No Senado, integrantes da oposição começaram ontem a cobrar um posicionamento de Argello sobre as suspeitas que vem sendo levantadas pela imprensa de irregularidades na destinação de emendas parlamentares. A suspeita recai também sobre outros parlamentares. O esquema seria semelhante ao dos anões do Orçamento, com a formação de empresas de fachada para receber recursos públicos.

O senador Álvaro Dias (PSDB-PR) defendeu na tribuna o fim da comissão. "Há uma reincidência de desvios denunciados na Comissão de Orçamento. Por isso, nós achamos que não basta investigar e responsabilizar parlamentares por supostas irregularidades que ocorrem neste momento. É preciso adotar uma posição radical. Particularmente, defendo - e sei que é consenso no nosso partido - a extinção da Comissão de Orçamento", afirmou.

O PPS foi além e pediu o afastamento do senador do cargo do relator do Orçamento da União de 2011. "Diante das denúncias contra o senador, torna-se incompatível sua atuação como relator do Orçamento. Caso contrário, teremos de novo o Congresso envolvido com uma CPI do Orçamento", afirmou, em nota, o presidente nacional do PPS, deputado federal eleito Roberto Freire (SP). "Num governo sério, ele já estaria fora. Se isso não for feito de forma rápida, vamos colocar em xeque toda a credibilidade do Orçamento", reforçou Freire.

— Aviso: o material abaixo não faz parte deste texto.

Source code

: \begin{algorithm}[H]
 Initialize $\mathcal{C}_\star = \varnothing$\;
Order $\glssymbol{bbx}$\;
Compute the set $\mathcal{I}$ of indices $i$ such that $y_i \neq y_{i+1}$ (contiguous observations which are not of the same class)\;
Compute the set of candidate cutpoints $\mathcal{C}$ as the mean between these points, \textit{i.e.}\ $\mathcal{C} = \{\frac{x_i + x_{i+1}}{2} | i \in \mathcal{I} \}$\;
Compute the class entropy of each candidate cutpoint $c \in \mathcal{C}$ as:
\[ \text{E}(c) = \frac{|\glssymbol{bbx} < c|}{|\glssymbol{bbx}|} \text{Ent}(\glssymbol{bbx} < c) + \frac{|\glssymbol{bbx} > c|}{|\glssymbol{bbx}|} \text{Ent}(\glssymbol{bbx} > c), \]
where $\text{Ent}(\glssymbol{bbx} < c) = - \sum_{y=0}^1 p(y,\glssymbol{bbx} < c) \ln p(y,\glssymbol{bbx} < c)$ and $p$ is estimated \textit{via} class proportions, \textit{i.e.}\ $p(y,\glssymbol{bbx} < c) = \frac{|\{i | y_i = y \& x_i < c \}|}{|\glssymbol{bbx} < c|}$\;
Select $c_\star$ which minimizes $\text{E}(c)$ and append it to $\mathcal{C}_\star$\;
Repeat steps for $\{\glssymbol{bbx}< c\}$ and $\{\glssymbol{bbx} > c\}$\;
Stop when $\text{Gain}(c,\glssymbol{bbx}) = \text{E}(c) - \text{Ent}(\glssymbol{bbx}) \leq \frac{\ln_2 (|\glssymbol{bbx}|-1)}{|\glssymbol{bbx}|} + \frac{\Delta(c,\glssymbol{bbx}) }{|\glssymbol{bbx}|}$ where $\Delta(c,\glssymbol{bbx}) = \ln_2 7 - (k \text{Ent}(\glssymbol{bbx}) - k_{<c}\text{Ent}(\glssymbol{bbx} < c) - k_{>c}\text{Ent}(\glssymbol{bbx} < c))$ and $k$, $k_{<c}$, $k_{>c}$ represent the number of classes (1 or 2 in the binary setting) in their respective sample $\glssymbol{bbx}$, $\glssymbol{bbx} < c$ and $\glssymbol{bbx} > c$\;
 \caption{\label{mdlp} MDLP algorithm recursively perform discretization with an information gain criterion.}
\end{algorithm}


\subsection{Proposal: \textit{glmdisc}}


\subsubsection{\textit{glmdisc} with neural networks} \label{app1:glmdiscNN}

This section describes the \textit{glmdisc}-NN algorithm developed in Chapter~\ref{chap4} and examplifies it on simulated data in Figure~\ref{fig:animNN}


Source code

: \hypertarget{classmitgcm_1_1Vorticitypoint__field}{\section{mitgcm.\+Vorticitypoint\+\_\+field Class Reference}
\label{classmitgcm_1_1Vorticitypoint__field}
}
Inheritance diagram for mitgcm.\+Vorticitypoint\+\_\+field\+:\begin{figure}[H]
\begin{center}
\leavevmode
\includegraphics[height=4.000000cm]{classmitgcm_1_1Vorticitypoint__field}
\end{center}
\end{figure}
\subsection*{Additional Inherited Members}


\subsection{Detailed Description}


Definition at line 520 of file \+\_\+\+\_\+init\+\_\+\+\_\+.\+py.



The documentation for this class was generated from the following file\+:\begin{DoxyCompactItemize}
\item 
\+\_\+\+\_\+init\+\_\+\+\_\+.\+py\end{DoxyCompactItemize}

Argello divulgou uma nota em que atribui a responsabilidade aos órgãos de controle e aos ministérios. "Nenhum parlamentar pode ser responsabilizado por qualquer falha na execução de um convênio. Para isso há organismos com pessoal tecnicamente habilitado e bem preparado nos ministérios, prontos a apontar e apurar erros e responsabilidades, bem como o Tribunal de Contas da União que, ao longo do tempo, vem exercendo com muita competência a sua função fiscalizadora", disse.

Declarou também que "nenhum parlamentar está legalmente obrigado, nem possui meios para fiscalizar a idoneidade de entidades ou institutos que apresentam projetos, muito menos tem motivos para desconfiar dos mecanismos fiscalizadores do Poder Executivo". "Se dúvida existe em relação aos convênios celebrados, que se ouça o convenente, ou seja, os ministérios que, até prova em contrário, têm equipes e procedimentos de altíssima competência e honestidade, e merecem a confiança de todos nós", completou.

Uma eventual investigação contra Argello, contudo, deveria ser precedida por uma reconstituição do Conselho de Ética do Senado, que foi praticamente dissolvido após a retirada da oposição com os escândalos envolvendo o presidente da Casa, José Sarney (PMDB-AP). A outra esfera de apuração, a Corregedoria, está vaga desde o falecimento do senador Romeu Tuma (DEM-SP), no fim de outubro.